For MySQL, I used it because it was the only database I was good at. MySQL is famous for its enterprise-level stability and simplicity to act with Flask, but it is also infamous for its cost. If given enough time on this project in the future, I will consider to use MongoDB as a better alternative for its flexibility and cost efficiency. (I learnt this database in a new project ClioCard.)

The reason why I decided to use a seperate file proxy, is to hide the real file blob of the pdf files. The proxy links should expire after a certain amount of time. This would protect the pdf files from unauthorized sharing. Taking account of Flask’s synchronous nature, proxying one file will use a whole thread of the web server. This will severely degrade the performance when multiple users are requesting files simultaneously. Therefore, the best approach is to apply a seperate microservice. Because of the proxy unit’s simplicity, I used a Cloudflare worker to do the job.

Database Overview

I keep the database setup simple.

The database consists of four main tables:

  1. Category: Organizes newspaper issues into categories (1-to-many relationship with newspaper_issue).
  2. Newspaper Issue: Stores issue metadata (e.g., title, author, issued_time), PDF paths, and view_power for access control.
  3. User: Manages login credentials, roles, and view_power to enforce access restrictions.
  4. Config: Holds global settings like stopwords for search and “About” page content.

Key Notes:

  • Relationships: Categories link to issues; access control uses view_power matching between users and issues.
  • Focus: Simplicity for scalability, with clear access control and category-based organization.

Features and notable details

  1. User Experience & Navigation
  • Homepage
    • Provides a general overview of the application and its purpose.
  • Archive Viewing
    • Seamlessly access and browse archived issues.
  • Date-based Navigation
    • Quickly find issues by specific months or days.
  • Search Functionality
    • Perform efficient keyword-based searches.
  • Document Viewing
    • Easily access full documents or their text content.
  1. Content Management
  • About Page Management
    • Edit and update the “About” section directly from the admin panel.
  • Category Management
    • Add, edit, or remove categories to organize content effectively.
  • File Uploading
    • Upload and manage files or documents with ease.
  • Issue Management
    • Edit or delete specific newspaper issues in the archive.
  • Stopword Management
    • Customize and edit stopwords to improve search results.
  1. User Administration & Security
  • User Authentication
    • Enable secure login for existing users and registration for new users.
  • User Management
    • Admins can manage user accounts, including adding, updating, or removing users.
  • Admin Dashboard
    • A centralized panel for managing all application features and settings.

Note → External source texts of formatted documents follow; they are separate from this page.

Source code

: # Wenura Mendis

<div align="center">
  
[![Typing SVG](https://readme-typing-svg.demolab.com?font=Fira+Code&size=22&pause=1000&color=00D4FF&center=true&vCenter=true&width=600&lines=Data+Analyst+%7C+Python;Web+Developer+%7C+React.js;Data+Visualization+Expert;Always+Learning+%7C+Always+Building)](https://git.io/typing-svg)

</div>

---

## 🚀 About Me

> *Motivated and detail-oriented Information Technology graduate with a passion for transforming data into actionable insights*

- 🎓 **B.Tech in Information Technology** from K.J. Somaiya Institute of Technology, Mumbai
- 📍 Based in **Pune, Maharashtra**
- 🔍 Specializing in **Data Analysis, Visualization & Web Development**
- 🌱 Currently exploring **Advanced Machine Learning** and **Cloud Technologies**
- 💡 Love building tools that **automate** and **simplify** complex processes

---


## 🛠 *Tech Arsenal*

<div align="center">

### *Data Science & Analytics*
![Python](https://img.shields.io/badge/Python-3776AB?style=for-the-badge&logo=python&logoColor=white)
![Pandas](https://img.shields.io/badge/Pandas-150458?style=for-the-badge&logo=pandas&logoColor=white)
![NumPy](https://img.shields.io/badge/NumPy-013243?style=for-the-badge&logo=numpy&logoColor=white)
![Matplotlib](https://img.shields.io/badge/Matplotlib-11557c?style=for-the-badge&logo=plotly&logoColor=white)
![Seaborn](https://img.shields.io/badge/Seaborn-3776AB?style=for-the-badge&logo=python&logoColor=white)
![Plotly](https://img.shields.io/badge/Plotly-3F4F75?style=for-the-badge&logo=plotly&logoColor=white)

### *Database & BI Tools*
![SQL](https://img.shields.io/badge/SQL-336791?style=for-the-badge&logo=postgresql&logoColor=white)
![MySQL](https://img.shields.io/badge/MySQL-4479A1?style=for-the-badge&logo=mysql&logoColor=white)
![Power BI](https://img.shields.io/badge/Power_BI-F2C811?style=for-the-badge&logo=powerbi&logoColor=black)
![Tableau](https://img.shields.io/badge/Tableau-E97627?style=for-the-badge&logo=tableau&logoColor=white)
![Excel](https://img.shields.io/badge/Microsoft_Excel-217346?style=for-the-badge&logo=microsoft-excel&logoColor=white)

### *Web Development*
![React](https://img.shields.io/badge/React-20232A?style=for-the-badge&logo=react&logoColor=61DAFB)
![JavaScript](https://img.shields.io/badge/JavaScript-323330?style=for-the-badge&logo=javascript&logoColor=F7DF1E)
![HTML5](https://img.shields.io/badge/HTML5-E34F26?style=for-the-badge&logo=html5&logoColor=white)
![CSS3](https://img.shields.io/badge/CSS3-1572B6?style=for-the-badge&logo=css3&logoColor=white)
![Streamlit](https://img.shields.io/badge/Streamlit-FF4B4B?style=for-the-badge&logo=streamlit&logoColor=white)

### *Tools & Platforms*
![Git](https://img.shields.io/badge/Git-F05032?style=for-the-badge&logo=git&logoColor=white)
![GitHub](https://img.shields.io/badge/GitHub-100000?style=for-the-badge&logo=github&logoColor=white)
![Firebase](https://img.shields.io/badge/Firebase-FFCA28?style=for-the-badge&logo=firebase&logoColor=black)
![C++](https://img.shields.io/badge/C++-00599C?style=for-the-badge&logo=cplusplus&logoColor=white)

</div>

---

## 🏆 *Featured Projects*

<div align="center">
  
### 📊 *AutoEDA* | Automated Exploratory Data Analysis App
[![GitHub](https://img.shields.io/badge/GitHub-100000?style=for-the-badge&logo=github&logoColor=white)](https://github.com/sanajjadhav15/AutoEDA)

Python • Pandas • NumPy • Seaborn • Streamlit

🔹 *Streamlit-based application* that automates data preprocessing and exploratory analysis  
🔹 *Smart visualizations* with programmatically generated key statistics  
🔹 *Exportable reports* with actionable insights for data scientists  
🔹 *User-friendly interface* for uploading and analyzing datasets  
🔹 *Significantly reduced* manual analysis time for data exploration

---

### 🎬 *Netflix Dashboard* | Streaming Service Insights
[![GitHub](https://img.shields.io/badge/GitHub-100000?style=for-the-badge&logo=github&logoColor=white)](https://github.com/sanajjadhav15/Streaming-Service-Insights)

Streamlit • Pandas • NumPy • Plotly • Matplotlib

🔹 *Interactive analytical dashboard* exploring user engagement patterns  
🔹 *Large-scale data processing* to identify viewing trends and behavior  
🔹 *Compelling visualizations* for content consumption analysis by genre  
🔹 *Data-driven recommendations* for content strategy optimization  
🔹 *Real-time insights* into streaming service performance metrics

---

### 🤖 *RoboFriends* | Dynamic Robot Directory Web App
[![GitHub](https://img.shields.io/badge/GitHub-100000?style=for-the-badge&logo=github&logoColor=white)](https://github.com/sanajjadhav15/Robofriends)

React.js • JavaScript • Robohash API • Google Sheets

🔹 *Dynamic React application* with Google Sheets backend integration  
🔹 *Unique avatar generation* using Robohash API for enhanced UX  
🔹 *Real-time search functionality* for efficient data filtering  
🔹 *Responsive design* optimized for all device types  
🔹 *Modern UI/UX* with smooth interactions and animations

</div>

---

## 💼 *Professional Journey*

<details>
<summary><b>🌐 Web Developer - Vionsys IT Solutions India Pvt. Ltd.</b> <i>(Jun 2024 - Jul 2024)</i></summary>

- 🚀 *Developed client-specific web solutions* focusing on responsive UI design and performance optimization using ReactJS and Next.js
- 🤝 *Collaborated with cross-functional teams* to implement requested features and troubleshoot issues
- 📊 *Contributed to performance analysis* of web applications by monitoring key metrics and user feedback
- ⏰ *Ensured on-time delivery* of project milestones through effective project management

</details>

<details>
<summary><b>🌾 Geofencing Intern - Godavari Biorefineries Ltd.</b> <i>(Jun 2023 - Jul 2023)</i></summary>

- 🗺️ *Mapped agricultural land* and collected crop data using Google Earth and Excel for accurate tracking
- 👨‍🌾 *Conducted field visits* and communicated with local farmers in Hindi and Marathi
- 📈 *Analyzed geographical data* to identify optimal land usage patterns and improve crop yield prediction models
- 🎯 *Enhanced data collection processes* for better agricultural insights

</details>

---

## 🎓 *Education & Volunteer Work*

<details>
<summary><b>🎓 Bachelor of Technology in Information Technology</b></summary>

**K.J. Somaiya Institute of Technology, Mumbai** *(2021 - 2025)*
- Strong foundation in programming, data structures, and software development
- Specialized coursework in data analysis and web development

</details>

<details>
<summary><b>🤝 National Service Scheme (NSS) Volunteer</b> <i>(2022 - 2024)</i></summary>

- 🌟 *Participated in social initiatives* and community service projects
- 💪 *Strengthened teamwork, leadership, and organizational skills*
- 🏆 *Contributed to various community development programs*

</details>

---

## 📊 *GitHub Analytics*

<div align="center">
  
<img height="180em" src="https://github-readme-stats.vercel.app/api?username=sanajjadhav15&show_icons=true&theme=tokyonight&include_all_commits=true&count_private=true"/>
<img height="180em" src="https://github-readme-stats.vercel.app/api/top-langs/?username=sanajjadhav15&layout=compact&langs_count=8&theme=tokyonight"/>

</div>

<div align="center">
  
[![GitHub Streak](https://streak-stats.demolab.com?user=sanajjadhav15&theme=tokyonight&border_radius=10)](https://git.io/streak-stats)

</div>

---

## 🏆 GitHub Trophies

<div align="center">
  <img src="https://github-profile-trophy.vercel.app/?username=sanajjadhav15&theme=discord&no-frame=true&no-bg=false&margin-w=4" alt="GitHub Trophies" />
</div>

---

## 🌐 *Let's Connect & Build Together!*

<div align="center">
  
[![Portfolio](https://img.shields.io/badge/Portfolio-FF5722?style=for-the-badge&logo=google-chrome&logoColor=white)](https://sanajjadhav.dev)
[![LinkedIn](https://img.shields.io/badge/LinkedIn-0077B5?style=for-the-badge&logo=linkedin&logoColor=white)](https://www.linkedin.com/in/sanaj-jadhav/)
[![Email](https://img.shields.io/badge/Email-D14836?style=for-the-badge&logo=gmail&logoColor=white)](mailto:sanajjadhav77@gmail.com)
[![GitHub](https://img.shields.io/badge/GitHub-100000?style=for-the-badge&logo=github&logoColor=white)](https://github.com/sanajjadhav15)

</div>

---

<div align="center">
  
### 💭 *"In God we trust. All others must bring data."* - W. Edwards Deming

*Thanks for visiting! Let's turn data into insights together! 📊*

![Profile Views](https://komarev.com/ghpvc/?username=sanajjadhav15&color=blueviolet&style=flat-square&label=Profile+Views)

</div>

Here are some important details:

Viewing Issue

Metadata are displayed nicely with Jinja template, while handling document display required additional effort. These document(pdf) files are stored in a private Google Cloud Storage bucket. When a file is requested, a signed url expiring in FILE_LINK_EXPIRE_TIME_SEC seconds will be generated to ensure security.

I spent nights and days wrestling with Google PDF proxy issue. I even got a little depressed after figuring out the PDF viewer’s strict url format. Fortunately, the idea of utilizing Cloudflare proxy as microservice saved my day.

However, since the Google PDF viewer does not support file url with GET parameters, I deployed a microservice for specifically handling file proxy. When a document is requested, the signed URL is sent to the proxy, which converts it into a parameter-free URL, which is then embedded into the template. When the document page is rendered by the user, the proxy forwards the request to the original signed URL. This approach effectively secures the URLs while ensuring smooth functionality.

Searching with fields

This is achieved through SQL ORM technology, similar to core code of Webird. Being different from the core code of webird, the fields are obtained through GET params. Since several pages have the same searching form, a standalone template for searching field is reused.

Auth and Access Control

Considering some students deliver some sensitive ideas on the newspaper, we may control the access to the whole database.

Library flask_login is applied to manage user. I customized the original user model, where I added a column view_power. The view_power determines the power of the user to access to articles. Each document has its own view power. Only if the user has equal or greater view_power, he is able to access to it.

A customizable stopword list is applied to filter searching keywords. This can be modified easily by admin.

Admin Panel

The panel can only be accessed by admin users, and its portal is only visible to admin in the menu. In this panel, I enable admin user to operate with the database in a friendly manner. It enables the admin to manage any data, including the categories, document itself, stopwords, and about (markdown). It even allows admin to add, delete, and manage the users, including their username, password, view power.

This section will introduce several notable details of some functions.

Upload

Admin can simply fill in the form to complete an upload.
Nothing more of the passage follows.